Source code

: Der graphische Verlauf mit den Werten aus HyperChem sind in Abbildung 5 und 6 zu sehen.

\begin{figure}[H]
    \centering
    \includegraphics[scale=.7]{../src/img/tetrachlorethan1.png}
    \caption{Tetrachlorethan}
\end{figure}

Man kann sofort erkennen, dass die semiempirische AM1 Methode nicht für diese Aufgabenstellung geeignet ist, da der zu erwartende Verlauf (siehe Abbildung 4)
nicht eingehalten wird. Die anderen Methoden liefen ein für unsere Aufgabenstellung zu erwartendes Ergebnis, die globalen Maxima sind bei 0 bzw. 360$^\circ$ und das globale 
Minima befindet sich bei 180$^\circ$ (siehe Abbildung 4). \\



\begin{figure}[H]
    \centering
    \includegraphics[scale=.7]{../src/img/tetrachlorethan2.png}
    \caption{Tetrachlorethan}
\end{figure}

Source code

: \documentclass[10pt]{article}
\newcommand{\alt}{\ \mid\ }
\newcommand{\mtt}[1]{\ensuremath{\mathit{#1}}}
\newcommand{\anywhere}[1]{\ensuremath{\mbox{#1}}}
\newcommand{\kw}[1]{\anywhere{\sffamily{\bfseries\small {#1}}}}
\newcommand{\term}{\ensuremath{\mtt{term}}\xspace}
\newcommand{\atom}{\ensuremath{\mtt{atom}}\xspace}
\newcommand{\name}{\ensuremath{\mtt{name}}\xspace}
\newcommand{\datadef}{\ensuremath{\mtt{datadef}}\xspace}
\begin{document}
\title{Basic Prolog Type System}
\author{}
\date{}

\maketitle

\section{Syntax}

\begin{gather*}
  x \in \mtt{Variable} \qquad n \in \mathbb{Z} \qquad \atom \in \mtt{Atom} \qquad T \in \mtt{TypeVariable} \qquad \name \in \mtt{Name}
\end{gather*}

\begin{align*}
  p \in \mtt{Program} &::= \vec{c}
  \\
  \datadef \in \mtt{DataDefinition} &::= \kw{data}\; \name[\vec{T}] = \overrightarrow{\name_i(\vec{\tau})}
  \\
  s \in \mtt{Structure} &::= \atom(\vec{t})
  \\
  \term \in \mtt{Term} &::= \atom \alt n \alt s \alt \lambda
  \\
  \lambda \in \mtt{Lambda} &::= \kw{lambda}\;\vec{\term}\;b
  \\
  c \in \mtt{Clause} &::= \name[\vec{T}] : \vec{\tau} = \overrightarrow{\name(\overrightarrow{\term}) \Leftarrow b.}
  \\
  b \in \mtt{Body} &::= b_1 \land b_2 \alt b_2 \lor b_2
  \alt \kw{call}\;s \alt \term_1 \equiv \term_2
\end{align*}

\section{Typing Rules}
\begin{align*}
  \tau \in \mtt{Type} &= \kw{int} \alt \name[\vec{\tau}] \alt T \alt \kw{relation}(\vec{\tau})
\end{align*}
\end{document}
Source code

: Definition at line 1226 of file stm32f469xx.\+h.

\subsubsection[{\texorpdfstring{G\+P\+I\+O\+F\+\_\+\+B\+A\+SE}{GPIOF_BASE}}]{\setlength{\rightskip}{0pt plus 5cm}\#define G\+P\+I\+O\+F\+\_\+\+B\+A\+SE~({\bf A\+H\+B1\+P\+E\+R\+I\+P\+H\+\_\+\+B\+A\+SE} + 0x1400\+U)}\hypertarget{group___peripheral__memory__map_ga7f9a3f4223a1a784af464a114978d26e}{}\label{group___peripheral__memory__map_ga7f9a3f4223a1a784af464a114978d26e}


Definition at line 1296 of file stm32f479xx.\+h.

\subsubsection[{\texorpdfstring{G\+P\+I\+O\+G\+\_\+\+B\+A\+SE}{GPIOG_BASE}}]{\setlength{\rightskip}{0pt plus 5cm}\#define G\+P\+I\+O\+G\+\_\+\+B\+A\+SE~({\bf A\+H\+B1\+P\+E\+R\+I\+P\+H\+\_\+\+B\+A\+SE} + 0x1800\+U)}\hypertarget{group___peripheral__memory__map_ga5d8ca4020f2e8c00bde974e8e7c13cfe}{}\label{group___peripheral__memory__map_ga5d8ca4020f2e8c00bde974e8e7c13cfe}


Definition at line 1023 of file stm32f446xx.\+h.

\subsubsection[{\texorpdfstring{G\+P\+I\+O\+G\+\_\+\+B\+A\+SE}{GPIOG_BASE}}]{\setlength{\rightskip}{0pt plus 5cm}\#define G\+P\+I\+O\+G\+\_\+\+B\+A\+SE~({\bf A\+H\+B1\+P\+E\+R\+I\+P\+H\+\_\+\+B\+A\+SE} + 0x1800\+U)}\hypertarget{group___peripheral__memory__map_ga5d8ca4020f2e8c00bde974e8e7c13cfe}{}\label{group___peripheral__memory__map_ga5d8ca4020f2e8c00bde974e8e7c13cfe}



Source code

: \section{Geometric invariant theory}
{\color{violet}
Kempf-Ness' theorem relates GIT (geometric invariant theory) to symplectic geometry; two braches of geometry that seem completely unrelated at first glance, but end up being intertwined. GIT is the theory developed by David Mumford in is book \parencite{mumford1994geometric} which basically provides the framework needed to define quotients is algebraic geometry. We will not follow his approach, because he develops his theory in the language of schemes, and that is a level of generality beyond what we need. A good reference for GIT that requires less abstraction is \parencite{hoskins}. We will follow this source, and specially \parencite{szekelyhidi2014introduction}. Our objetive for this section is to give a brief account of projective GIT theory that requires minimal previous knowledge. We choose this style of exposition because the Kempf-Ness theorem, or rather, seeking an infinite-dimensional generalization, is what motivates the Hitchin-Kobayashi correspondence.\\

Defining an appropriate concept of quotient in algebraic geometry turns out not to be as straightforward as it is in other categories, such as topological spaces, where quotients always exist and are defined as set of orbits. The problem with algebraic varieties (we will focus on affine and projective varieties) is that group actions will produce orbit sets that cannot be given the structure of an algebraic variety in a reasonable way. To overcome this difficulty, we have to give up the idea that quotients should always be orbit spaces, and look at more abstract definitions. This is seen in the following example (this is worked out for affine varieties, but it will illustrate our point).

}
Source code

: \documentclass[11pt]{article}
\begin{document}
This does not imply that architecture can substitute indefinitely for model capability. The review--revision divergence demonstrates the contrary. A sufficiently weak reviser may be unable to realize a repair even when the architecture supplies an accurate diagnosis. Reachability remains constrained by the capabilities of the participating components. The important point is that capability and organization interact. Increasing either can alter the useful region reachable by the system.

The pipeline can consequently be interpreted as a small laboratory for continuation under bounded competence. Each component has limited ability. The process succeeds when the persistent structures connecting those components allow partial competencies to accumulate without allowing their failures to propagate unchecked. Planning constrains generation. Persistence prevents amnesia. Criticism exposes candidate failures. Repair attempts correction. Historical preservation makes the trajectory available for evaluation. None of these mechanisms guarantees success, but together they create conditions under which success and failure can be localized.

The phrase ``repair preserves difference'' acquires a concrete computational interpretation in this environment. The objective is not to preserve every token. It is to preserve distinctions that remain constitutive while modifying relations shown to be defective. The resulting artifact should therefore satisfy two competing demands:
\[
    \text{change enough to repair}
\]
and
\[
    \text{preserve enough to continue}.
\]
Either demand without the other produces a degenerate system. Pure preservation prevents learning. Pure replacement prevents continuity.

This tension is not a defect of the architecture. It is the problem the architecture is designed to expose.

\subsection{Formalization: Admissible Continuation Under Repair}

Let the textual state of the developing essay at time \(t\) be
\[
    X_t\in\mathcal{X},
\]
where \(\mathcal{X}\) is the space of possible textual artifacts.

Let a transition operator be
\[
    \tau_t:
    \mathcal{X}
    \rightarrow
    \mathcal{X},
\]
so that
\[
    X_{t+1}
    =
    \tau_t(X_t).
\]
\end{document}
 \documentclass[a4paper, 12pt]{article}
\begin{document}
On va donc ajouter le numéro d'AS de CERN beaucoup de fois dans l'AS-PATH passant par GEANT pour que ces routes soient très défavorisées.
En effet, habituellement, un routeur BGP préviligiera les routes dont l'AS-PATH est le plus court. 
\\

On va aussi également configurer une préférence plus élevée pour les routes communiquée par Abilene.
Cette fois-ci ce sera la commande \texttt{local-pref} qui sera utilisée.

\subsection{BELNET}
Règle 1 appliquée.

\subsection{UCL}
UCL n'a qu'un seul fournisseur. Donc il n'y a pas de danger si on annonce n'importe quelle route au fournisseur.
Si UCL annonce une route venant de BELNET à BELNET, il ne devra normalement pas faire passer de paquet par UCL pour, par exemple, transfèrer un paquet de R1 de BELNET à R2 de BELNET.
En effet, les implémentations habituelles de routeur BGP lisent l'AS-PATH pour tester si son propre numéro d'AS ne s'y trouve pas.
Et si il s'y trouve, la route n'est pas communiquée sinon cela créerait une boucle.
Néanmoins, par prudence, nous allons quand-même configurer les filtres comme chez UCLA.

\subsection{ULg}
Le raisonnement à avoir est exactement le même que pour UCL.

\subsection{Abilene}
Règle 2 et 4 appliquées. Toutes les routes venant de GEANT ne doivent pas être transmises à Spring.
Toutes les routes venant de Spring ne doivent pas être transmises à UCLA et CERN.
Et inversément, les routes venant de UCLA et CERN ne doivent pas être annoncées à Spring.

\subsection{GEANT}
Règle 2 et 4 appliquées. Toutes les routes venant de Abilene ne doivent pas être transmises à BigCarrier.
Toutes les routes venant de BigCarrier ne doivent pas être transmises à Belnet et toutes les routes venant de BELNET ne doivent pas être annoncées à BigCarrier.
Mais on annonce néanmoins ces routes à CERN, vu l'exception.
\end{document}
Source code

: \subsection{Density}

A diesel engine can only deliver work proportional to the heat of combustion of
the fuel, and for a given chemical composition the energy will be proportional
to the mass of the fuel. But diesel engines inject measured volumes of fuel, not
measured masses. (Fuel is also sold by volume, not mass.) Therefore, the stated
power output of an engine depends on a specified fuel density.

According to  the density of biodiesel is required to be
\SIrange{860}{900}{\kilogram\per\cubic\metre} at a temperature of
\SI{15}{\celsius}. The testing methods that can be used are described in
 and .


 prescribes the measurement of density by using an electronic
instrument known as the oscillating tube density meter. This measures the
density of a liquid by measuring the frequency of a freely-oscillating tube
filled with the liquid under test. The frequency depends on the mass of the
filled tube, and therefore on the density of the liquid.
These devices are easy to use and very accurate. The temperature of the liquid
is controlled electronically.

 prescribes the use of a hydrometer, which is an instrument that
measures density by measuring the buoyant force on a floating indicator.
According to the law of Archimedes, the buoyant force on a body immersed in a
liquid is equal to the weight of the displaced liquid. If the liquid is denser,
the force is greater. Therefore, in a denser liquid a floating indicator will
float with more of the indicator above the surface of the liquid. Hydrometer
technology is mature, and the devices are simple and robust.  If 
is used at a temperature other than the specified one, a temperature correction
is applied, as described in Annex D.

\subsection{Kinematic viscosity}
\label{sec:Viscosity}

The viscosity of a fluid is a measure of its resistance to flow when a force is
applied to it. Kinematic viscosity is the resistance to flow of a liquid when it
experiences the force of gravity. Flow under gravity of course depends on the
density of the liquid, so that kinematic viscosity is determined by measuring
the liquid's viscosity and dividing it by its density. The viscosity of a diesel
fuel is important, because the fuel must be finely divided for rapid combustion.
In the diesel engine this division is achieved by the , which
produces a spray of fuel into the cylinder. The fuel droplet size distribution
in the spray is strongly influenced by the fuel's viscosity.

● ● ● ●

WORK REQUEST: Report, from the entries above, each line where "xspace" is found.

RESULT:
\newcommand{\term}{\ensuremath{\mtt{term}}\xspace}
\newcommand{\atom}{\ensuremath{\mtt{atom}}\xspace}
\newcommand{\name}{\ensuremath{\mtt{name}}\xspace}
\newcommand{\datadef}{\ensuremath{\mtt{datadef}}\xspace}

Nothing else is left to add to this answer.